Hace ya unos días, desde que volví, recuerdo mis sueños. Es algo placentero. Es verdad que lo que recordamos es apenas una fracción de segundo, una nada comparado con la vastedad de la noche. Pero qué bien sabe recordar, aunque sólo sea un poco. El tiempo en el que más recordé fue mientras leí a Jung. Sus libros son atrapadores de sueños, son redes en las que las imágenes quedan retenidas y salen de mañana: tiras un poco y, como los pañuelos de los prestidigitadores, van una detrás de otra anudadas por las puntas. Si alguien quiere recordar sus sueños basta con que lea Recuerdos, sueños, pensamientos. El éxito está asegurado.
He soñado con tres cosas. Las dos primeras se repiten desde la juventud.

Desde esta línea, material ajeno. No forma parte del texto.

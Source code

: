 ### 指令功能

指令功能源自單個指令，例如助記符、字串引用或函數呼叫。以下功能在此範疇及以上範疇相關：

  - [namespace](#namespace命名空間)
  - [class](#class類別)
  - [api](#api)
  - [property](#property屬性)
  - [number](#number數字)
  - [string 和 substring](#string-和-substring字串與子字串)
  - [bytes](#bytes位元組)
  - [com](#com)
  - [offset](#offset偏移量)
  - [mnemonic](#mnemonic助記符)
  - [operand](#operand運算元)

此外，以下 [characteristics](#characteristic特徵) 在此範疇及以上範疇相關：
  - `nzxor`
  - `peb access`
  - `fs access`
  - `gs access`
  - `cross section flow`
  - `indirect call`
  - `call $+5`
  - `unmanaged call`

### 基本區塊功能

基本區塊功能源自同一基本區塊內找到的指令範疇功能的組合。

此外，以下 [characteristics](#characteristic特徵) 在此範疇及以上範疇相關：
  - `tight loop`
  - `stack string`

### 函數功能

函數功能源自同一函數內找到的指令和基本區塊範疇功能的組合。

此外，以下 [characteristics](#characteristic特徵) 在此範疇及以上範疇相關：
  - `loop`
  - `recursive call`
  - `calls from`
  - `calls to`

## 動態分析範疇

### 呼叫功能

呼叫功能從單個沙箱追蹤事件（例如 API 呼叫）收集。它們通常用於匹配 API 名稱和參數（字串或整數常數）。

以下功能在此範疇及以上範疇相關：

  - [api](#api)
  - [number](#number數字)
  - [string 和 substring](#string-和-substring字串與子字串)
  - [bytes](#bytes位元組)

Me lanzo a un canal o a un río que en este caso parece ser el Sena y nado hasta llegar a aguas abiertas. Cruzo el Atlántico sin atisbo de cansancio y gano finalmente la costas de Brasil.
Puedo ver el Infinito y la Nada, opuestos el uno a la otra. Están hechos de goma-espuma y flotan en el vacío tocándose de vez en cuando, de manera casual.
Llego a una ciudad que no conozco. Aparco el coche y en un acto de absoluta imprudencia olvido anotar la calle donde lo dejo. La ciudad es enorme, posiblemente árabe. Hay un laberinto de calles y pasillos, casas, torres, monumentos. Me doy cuenta de que estoy perdido. Finalmente una especie de clérigo con barba, tal vez un monje ortodoxo, me ayuda, o eso creo, a salir. Aparezco en el metro, frente a las escaleras de salida de una boca, comienzo a subir para darme de bruces con una empresa de trabajo temporal.